**Exercise goal**:
I'd like the records transcribed exactly, leaving the images out.

**Record extracts**:
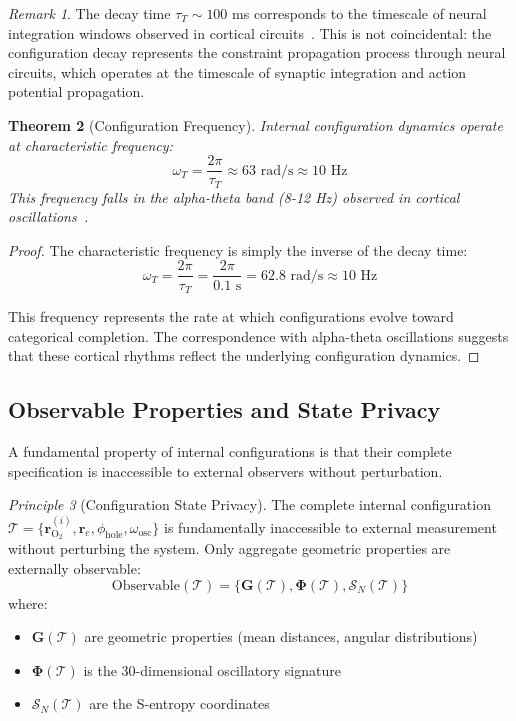 \documentclass[aps,prd,twocolumn,superscriptaddress,floatfix,nofootinbib]{revtex4-2}
\newtheorem{theorem}{Theorem}[section]
\theoremstyle{remark}
\newtheorem{remark}[theorem]{Remark}
\newtheorem{principle}[theorem]{Principle}
\begin{document}
\begin{remark}
The decay time $\tau_T \sim 100$ ms corresponds to the timescale of neural integration windows observed in cortical circuits~\cite{buzsaki2006rhythms}. This is not coincidental: the configuration decay represents the constraint propagation process through neural circuits, which operates at the timescale of synaptic integration and action potential propagation.
\end{remark}

\begin{theorem}[Configuration Frequency]
\label{thm:thought_freq}
Internal configuration dynamics operate at characteristic frequency:
\begin{equation}
\omega_T = \frac{2\pi}{\tau_T} \approx 63 \text{ rad/s} \approx 10 \text{ Hz}
\end{equation}
This frequency falls in the alpha-theta band (8-12 Hz) observed in cortical oscillations~\cite{buzsaki2004neuronal}.
\end{theorem}

\begin{proof}
The characteristic frequency is simply the inverse of the decay time:
$$
\omega_T = \frac{2\pi}{\tau_T} = \frac{2\pi}{0.1 \text{ s}} = 62.8 \text{ rad/s} \approx 10 \text{ Hz}
$$

This frequency represents the rate at which configurations evolve toward categorical completion. The correspondence with alpha-theta oscillations suggests that these cortical rhythms reflect the underlying configuration dynamics.
\end{proof}

\subsection{Observable Properties and State Privacy}

A fundamental property of internal configurations is that their complete specification is inaccessible to external observers without perturbation.

\begin{principle}[Configuration State Privacy]
\label{princ:privacy}
The complete internal configuration $\mathcal{T} = \{\mathbf{r}_{\text{O}_2}^{(i)}, \mathbf{r}_e, \phi_{\text{hole}}, \omega_{\text{osc}}\}$ is fundamentally inaccessible to external measurement without perturbing the system. Only aggregate geometric properties are externally observable:
\begin{equation}
\text{Observable}(\mathcal{T}) = \{\mathbf{G}(\mathcal{T}), \boldsymbol{\Phi}(\mathcal{T}), \mathcal{S}_N(\mathcal{T})\}
\end{equation}
where:
\begin{itemize}
\item $\mathbf{G}(\mathcal{T})$ are geometric properties (mean distances, angular distributions)
\item $\boldsymbol{\Phi}(\mathcal{T})$ is the 30-dimensional oscillatory signature
\item $\mathcal{S}_N(\mathcal{T})$ are the S-entropy coordinates
\end{itemize}
\end{principle}
\end{document}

**Task answer**:
 \documentclass[aps,prd,twocolumn,superscriptaddress,floatfix,nofootinbib]{revtex4-2}
\newtheorem{theorem}{Theorem}[section]
\theoremstyle{remark}
\newtheorem{remark}[theorem]{Remark}
\newtheorem{principle}[theorem]{Principle}
\begin{document}
\begin{remark}
The decay time $\tau_T \sim 100$ ms corresponds to the timescale of neural integration windows observed in cortical circuits~\cite{buzsaki2006rhythms}. This is not coincidental: the configuration decay represents the constraint propagation process through neural circuits, which operates at the timescale of synaptic integration and action potential propagation.
\end{remark}

\begin{theorem}[Configuration Frequency]
\label{thm:thought_freq}
Internal configuration dynamics operate at characteristic frequency:
\begin{equation}
\omega_T = \frac{2\pi}{\tau_T} \approx 63 \text{ rad/s} \approx 10 \text{ Hz}
\end{equation}
This frequency falls in the alpha-theta band (8-12 Hz) observed in cortical oscillations~\cite{buzsaki2004neuronal}.
\end{theorem}

\begin{proof}
The characteristic frequency is simply the inverse of the decay time:
$$
\omega_T = \frac{2\pi}{\tau_T} = \frac{2\pi}{0.1 \text{ s}} = 62.8 \text{ rad/s} \approx 10 \text{ Hz}
$$

This frequency represents the rate at which configurations evolve toward categorical completion. The correspondence with alpha-theta oscillations suggests that these cortical rhythms reflect the underlying configuration dynamics.
\end{proof}

\subsection{Observable Properties and State Privacy}

A fundamental property of internal configurations is that their complete specification is inaccessible to external observers without perturbation.

\begin{principle}[Configuration State Privacy]
\label{princ:privacy}
The complete internal configuration $\mathcal{T} = \{\mathbf{r}_{\text{O}_2}^{(i)}, \mathbf{r}_e, \phi_{\text{hole}}, \omega_{\text{osc}}\}$ is fundamentally inaccessible to external measurement without perturbing the system. Only aggregate geometric properties are externally observable:
\begin{equation}
\text{Observable}(\mathcal{T}) = \{\mathbf{G}(\mathcal{T}), \boldsymbol{\Phi}(\mathcal{T}), \mathcal{S}_N(\mathcal{T})\}
\end{equation}
where:
\begin{itemize}
\item $\mathbf{G}(\mathcal{T})$ are geometric properties (mean distances, angular distributions)
\item $\boldsymbol{\Phi}(\mathcal{T})$ is the 30-dimensional oscillatory signature
\item $\mathcal{S}_N(\mathcal{T})$ are the S-entropy coordinates
\end{itemize}
\end{principle}
\end{document}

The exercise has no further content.